Viene entonces un largo juicio para dar con los culpables, en el cual la sociedad se dividió, entre los que toman partido por la tesis de que la obra es de un demente (Los Loquistas) y quienes sólo dicen que el crimen fue calculado por persona cuerda (antiloquistas). Las evidencias, encontrarán un gran sospechoso, frío, que ríe en los juicios cuando se le imputan cargos, como orgulloso del crimen, desafiante y arrogante ante la justicia.
Toda esta tensión jurídica y social, tuvo su desenlace: el crimen fue cometido por un miembro de la familia, primo de una de las víctimas. El enemigo estaba en casa, en su propio lecho. Su motivación fue el robo. Hecho que el mismo Daniel reconoció y defendió como de única autoría suya, «honra exclusiva del crimen», que nadie más había participado como se creyó, una especie de honor asesino. Esto fue lo que reconoció: que durmió con Sinforiano en la misma cama; que se levantó, tomó el hacha y mató en el orden siguiente: primero a Sinforiano, y luego a Melitón, Virginia, doña Juana, Teresa, finalmente a Marucha. Su propósito: llevarse el dinero y las alhajas. (Ahorraremos escenas que pueden rayar con el morbo… en éste corto escrito.)
Este «hachero asesino», sonriente, sin remordimientos ni quiebres morales, usador del hacha como principal instrumento para propiciar muerte, que horrorizaba a la sociedad con tan sólo escuchar su nombre, recibió gran condena. Otros, de más bajo perfil, de machetes y garrotes, recibirían también su escarmiento legal. Condenas que no doblegaron, en tanto no hubo arrepentimiento en su fuero interno, más bien, como se dijo líneas arriba, lo que hubo fue una especie de reivindicación del feroz crimen. En su confesión final, justifica su accionar por el sólo robo, lo demás son simples medios para lograr un fin: tener dinero y joyas, por encima del ser, del ser de los otros.
Aunque tal conclusión va en contravía de la sentencia del cronista, que de seguro, con el afán de limpiar el pecado paisa, que enlutó, horrorizó y develó la fuerza por el tener sobre el ser de unos muchos parroquianos, justificó en la página 368: “el crimen ha sido, es y será siempre de todos los climas, de todas las zonas, de todas las regiones y de todos los países, mientras el hombre sea hombre; es decir, mientras lo asedien las tentaciones, lo azucen los apetitos, lo impulsen las necesidades, lo extravíen las pasiones y lo dominen los instintos”.
Coincidimos sí, en que la sanción realmente no surte mayor o ningún efecto en el criminal, ladrón o malhechor.
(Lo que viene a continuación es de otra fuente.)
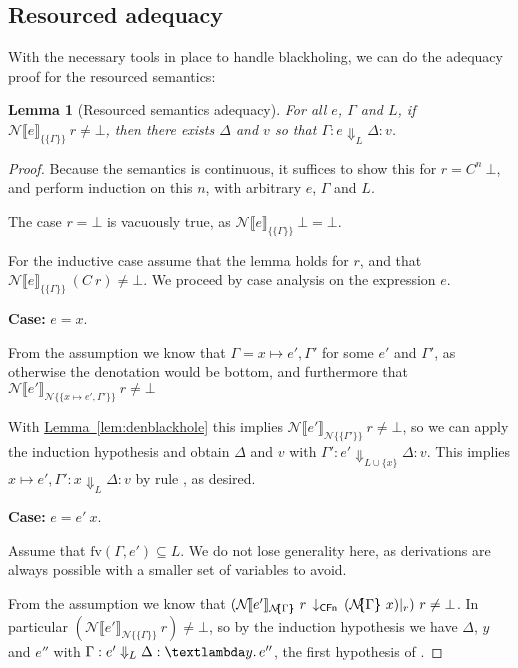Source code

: \documentclass{jfp1}
\newcommand{\myref}[2]{\hyperref[#2]{#1~\ref*{#2}}}
\newtheorem{lemma}{Lemma}
\theoremstyle{nonumberbreak}
\newtheorem{proof}{Proof}
\newcommand{\sCFnProj}[2]{#1\,\downarrow_{\text{\textsf{CFn}}}\,#2}
\newcommand{\sLam}[2]{\text{\textlambda} #1.\, #2}
\newcommand{\sred}[5]{#1 : #2 \Downarrow_{#3} #4 : #5}
\newcommand{\sRule}[1]{\text{{\textsc{#1}}}}
\newcommand{\fv}[1]{\text{fv}(#1)}
\newcommand{\esem}[1]{\{\!\!\!\{#1\}\!\!\!\}}
\newcommand{\dsemr}[2]{\mathcal N\!\llbracket #1 \rrbracket_{#2}}
\newcommand{\esemr}[1]{\mathcal N\!\!\{\!\!\!\{#1\}\!\!\!\}}
\newcommand{\Crestr}[2]{ #1 |_{#2}}
\newcommand{\case}[1]{\par\smallskip\noindent\textbf{Case:} #1\nopagebreak\par\noindent\ignorespaces}
\begin{document}
\subsection{Resourced adequacy}

With the necessary tools in place to handle blackholing, we can do the adequacy proof for the resourced semantics:

\begin{lemma}[Resourced semantics adequacy]
For all $e$, $\Gamma$ and $L$,  if $\dsemr{e}{\esem{\Gamma}}~r \ne \bot$, then there exists $\Delta$ and $v$ so that $\sred \Gamma e L \Delta v$.
\label{lem:resad}
\end{lemma}

\begin{proof}
Because the semantics is continuous, it suffices to show this for $r = C^n~\bot$, and perform induction on this $n$, with arbitrary $e$, $\Gamma$ and $L$.

The case $r=\bot$ is vacuously true, as $\dsemr{e}{\esem{\Gamma}}~\bot = \bot$.

For the inductive case assume that the lemma holds for $r$, and that $\dsemr{e}{\esem{\Gamma}}~(C~r) \ne \bot$. We proceed by case analysis on the expression $e$.

\case{$e = x$.}
From the assumption we know that $\Gamma = x\mapsto e',\Gamma'$ for some $e'$ and $\Gamma'$, as otherwise the denotation would be bottom, and furthermore that $\dsemr{e'}{\esemr{x\mapsto e',\Gamma'}}~r \ne\bot$

With \myref{Lemma}{lem:denblackhole} this implies $\dsemr{e'}{\esemr{\Gamma'}}~r \ne\bot$, so we can apply the induction hypothesis and obtain $\Delta$ and $v$ with $\sred {\Gamma'} {e'} {L\cup\{x\}} \Delta v$. This implies $\sred {x\mapsto e',\Gamma'} {x} {L} \Delta v$ by rule \sRule{Var}, as desired.

\case{$e = e'~x$.}
Assume that $\fv{\Gamma, e'} \subseteq L$. We do not lose generality here, as derivations are always possible with a smaller set of variables to avoid.

From the assumption we know that
$\sCFnProj {(\dsemr {e'} {\esemr{\Gamma}}~r}{\Crestr{({\esemr{\Gamma}}~x)}{r}})~r \ne \bot$. In particular $(\dsemr {e'} {\esemr{\Gamma}}~r)\ne \bot$, so by the induction hypothesis we have $\Delta$, $y$ and $e''$ with $\sred{\Gamma}{e'}L\Delta {\sLam y {e''}}$, the first hypothesis of \sRule{App}.


\end{proof}
\end{document}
El escarnio público, ora sea la horca, ora la cárcel, ora la condena, ora el suplicio, hoy las escuelas de tortura, son más bien escenas de un espectáculo, como en “Vigilar y Castigar”, en donde los actores afianzan su papel, y los espectadores se solidarizan o compadecen según sea el carácter y pelambre del criminal. Finalmente, Colombia, para decir un país, ejemplifica la conclusión, en sus cárceles se perfecciona el crimen, de allí se delinque lo inimaginable. Pablo Escobar Gaviria, literalmente fritó en aceite y en una inmensa paila a los Galeano, antes sus compinches. Hoy, constantemente los presos son movidos a otras cárceles del territorio nacional, o en extremo, son extraditados a EE.UU., como forma de entorpecerles sus estructuras mafiosas. Demostración de inutilidad.
Esta curiosidad, que luego se tornó, prácticamente, en un intento por develar un modelo de sociedad que simula «sanas costumbres», con «el hacha que mis mayores dejaron por herencia», antes querida porque con sus acentos resuena, en tala de bosques y en la deforestación, luego, vimos con el hachero asesino, usada para asestar golpes a sus víctimas. Modelo que hoy, usted o yo, inocentemente y exonerados de culpas, podemos estar perpetuando.